▶ _Your task_:
Only one stretch of the records below should be repeated. It starts with the line containing "- [x] Massage" and goes on through the line containing "- Targets: method, url, query, headers, json", exactly as written.

▶ _Entries supplied_:
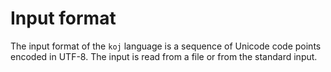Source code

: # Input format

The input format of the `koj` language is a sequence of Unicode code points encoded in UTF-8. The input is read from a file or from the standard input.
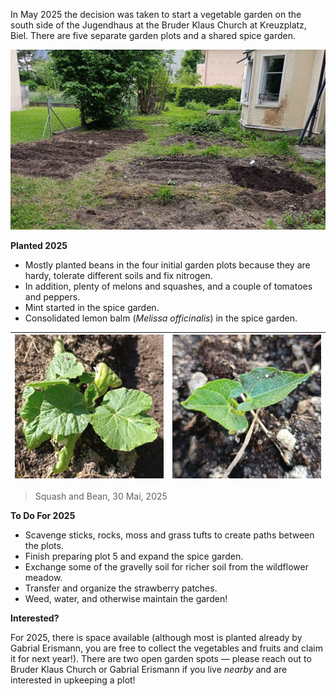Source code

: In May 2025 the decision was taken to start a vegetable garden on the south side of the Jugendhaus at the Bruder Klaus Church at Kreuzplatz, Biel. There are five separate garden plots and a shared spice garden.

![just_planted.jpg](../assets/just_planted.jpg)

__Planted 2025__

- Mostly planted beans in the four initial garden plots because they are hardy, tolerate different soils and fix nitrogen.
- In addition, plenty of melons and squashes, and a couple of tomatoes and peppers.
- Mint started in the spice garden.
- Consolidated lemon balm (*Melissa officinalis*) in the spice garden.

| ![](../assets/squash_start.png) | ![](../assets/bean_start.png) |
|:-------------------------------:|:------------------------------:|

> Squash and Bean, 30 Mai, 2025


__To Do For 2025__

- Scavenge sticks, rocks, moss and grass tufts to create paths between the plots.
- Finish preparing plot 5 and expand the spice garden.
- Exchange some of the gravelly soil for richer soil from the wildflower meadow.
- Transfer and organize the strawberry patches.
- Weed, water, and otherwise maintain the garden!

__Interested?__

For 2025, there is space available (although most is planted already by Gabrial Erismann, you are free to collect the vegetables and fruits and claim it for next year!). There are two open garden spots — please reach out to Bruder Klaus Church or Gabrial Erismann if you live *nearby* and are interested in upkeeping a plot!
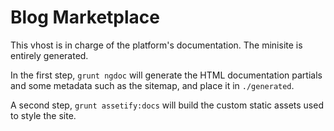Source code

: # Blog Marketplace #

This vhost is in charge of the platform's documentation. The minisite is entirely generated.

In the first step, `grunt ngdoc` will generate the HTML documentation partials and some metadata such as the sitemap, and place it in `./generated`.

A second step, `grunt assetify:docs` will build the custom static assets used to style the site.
==
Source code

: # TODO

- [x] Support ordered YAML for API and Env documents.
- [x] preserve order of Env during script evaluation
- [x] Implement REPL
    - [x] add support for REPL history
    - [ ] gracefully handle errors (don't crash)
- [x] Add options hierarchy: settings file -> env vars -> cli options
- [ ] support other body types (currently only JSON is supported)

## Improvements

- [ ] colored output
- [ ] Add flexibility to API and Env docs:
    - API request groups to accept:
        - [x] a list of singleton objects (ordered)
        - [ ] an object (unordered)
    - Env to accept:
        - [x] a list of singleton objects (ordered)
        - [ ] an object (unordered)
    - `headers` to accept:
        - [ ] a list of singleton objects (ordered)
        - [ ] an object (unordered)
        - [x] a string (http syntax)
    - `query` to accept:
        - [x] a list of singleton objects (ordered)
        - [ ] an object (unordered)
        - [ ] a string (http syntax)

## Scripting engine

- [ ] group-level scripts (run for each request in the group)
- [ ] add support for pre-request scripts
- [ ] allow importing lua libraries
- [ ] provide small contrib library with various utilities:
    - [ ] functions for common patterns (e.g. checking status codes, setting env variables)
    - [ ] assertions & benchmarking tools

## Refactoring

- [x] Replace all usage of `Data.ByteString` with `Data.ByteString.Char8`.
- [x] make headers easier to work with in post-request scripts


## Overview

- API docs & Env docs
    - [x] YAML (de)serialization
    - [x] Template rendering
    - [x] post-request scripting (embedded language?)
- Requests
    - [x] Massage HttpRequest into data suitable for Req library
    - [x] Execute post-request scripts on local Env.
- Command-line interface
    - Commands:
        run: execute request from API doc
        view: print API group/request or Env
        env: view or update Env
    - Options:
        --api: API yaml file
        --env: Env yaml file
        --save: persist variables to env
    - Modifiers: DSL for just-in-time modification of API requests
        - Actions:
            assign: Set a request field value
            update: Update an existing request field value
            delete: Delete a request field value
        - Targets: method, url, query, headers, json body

▶ _Result below_:
    - [x] Massage HttpRequest into data suitable for Req library
    - [x] Execute post-request scripts on local Env.
- Command-line interface
    - Commands:
        run: execute request from API doc
        view: print API group/request or Env
        env: view or update Env
    - Options:
        --api: API yaml file
        --env: Env yaml file
        --save: persist variables to env
    - Modifiers: DSL for just-in-time modification of API requests
        - Actions:
            assign: Set a request field value
            update: Update an existing request field value
            delete: Delete a request field value
        - Targets: method, url, query, headers, json body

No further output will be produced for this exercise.